Problem statement: Please output the following records exactly. Leave every image out.

Material supplied:

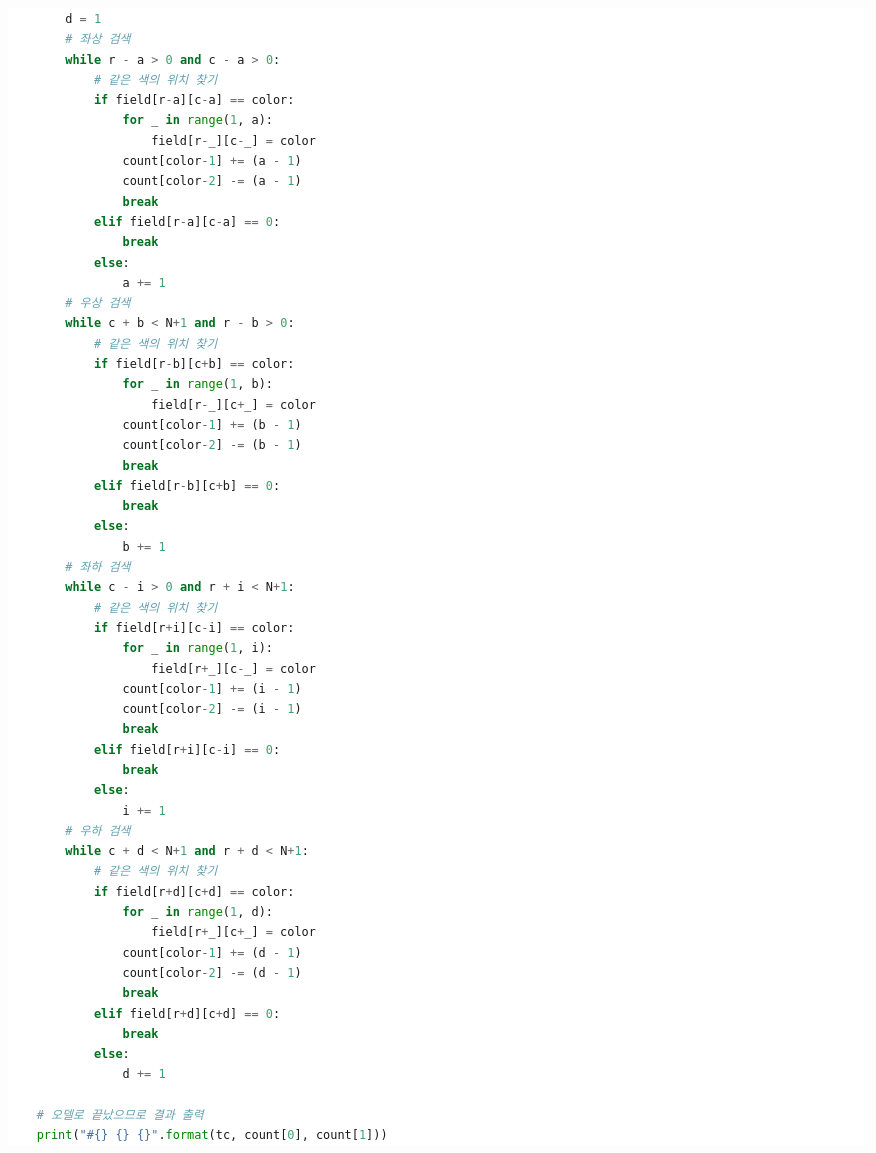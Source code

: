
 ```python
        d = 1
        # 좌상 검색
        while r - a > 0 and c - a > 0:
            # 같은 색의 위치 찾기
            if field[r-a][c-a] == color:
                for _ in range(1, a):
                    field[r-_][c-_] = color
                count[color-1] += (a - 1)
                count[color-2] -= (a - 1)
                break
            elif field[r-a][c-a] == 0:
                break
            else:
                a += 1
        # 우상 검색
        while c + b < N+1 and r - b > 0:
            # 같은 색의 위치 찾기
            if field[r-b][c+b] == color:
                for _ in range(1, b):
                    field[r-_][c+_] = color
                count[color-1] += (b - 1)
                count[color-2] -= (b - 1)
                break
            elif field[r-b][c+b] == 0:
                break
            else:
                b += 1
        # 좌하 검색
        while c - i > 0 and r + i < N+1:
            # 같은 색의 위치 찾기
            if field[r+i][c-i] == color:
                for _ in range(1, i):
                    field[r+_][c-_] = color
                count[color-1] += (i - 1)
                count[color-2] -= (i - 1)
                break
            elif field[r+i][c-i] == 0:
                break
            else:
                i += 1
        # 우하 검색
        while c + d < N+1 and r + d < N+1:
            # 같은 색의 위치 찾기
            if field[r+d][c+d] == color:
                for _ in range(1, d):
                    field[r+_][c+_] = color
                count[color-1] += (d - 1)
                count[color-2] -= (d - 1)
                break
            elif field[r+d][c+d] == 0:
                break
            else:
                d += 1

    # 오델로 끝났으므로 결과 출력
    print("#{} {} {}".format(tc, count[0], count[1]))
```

Exercise answer:
Source code

:
 ```python
        d = 1
        # 좌상 검색
        while r - a > 0 and c - a > 0:
            # 같은 색의 위치 찾기
            if field[r-a][c-a] == color:
                for _ in range(1, a):
                    field[r-_][c-_] = color
                count[color-1] += (a - 1)
                count[color-2] -= (a - 1)
                break
            elif field[r-a][c-a] == 0:
                break
            else:
                a += 1
        # 우상 검색
        while c + b < N+1 and r - b > 0:
            # 같은 색의 위치 찾기
            if field[r-b][c+b] == color:
                for _ in range(1, b):
                    field[r-_][c+_] = color
                count[color-1] += (b - 1)
                count[color-2] -= (b - 1)
                break
            elif field[r-b][c+b] == 0:
                break
            else:
                b += 1
        # 좌하 검색
        while c - i > 0 and r + i < N+1:
            # 같은 색의 위치 찾기
            if field[r+i][c-i] == color:
                for _ in range(1, i):
                    field[r+_][c-_] = color
                count[color-1] += (i - 1)
                count[color-2] -= (i - 1)
                break
            elif field[r+i][c-i] == 0:
                break
            else:
                i += 1
        # 우하 검색
        while c + d < N+1 and r + d < N+1:
            # 같은 색의 위치 찾기
            if field[r+d][c+d] == color:
                for _ in range(1, d):
                    field[r+_][c+_] = color
                count[color-1] += (d - 1)
                count[color-2] -= (d - 1)
                break
            elif field[r+d][c+d] == 0:
                break
            else:
                d += 1

    # 오델로 끝났으므로 결과 출력
    print("#{} {} {}".format(tc, count[0], count[1]))
```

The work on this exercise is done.